INSTRUCTIONS FOR THE TASK: One part of the entries below is wanted: the lines from the one containing "# Nasa Images" through the one containing "## Useful links". Write those out exactly and nothing else.

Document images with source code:
= Beginning of Section =

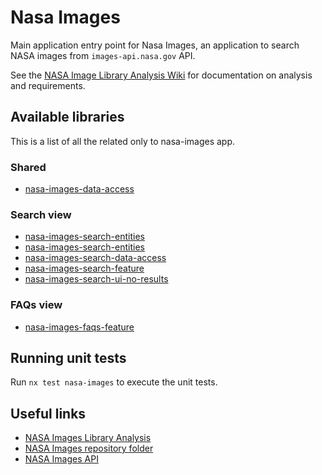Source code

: # Nasa Images

Main application entry point for Nasa Images, an application to search NASA images from `images-api.nasa.gov` API.

See the [NASA Image Library Analysis Wiki](https://github.com/plastikaweb/plastikspace/wiki/nasa-image-library-project) for documentation on analysis and requirements.

## Available libraries

This is a list of all the related only to nasa-images app.

### Shared

- [nasa-images-data-access](../../libs/nasa-images/data-access/README.md)

### Search view

- [nasa-images-search-entities](../../libs/nasa-images/search/entities/README.md)
- [nasa-images-search-entities](../../libs/nasa-images/search/entities/README.md)
- [nasa-images-search-data-access](../../libs/nasa-images/search/data-access/README.md)
- [nasa-images-search-feature](../../libs/nasa-images/search/feature/README.md)
- [nasa-images-search-ui-no-results](../../libs/nasa-images/search/ui/no-results/README.md)

### FAQs view

- [nasa-images-faqs-feature](../../libs/nasa-images/faqs/feature/README.md)

## Running unit tests

Run `nx test nasa-images` to execute the unit tests.

## Useful links

- [NASA Images Library Analysis](https://github.com/plastikaweb/plastikspace/wiki/nasa-image-library-project)
- [NASA Images repository folder](https://github.com/plastikaweb/plastikspace/tree/develop/apps/nasa-images)
- [NASA Images API](https://images.nasa.gov/docs/images.nasa.gov_api_docs.pdf)
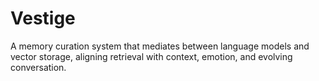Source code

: # Vestige
A memory curation system that mediates between language models and vector storage, aligning retrieval with context, emotion, and evolving conversation.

= End of Section =

OUTPUT BELOW:
: # Nasa Images

Main application entry point for Nasa Images, an application to search NASA images from `images-api.nasa.gov` API.

See the [NASA Image Library Analysis Wiki](https://github.com/plastikaweb/plastikspace/wiki/nasa-image-library-project) for documentation on analysis and requirements.

## Available libraries

This is a list of all the related only to nasa-images app.

### Shared

- [nasa-images-data-access](../../libs/nasa-images/data-access/README.md)

### Search view

- [nasa-images-search-entities](../../libs/nasa-images/search/entities/README.md)
- [nasa-images-search-entities](../../libs/nasa-images/search/entities/README.md)
- [nasa-images-search-data-access](../../libs/nasa-images/search/data-access/README.md)
- [nasa-images-search-feature](../../libs/nasa-images/search/feature/README.md)
- [nasa-images-search-ui-no-results](../../libs/nasa-images/search/ui/no-results/README.md)

### FAQs view

- [nasa-images-faqs-feature](../../libs/nasa-images/faqs/feature/README.md)

## Running unit tests

Run `nx test nasa-images` to execute the unit tests.

## Useful links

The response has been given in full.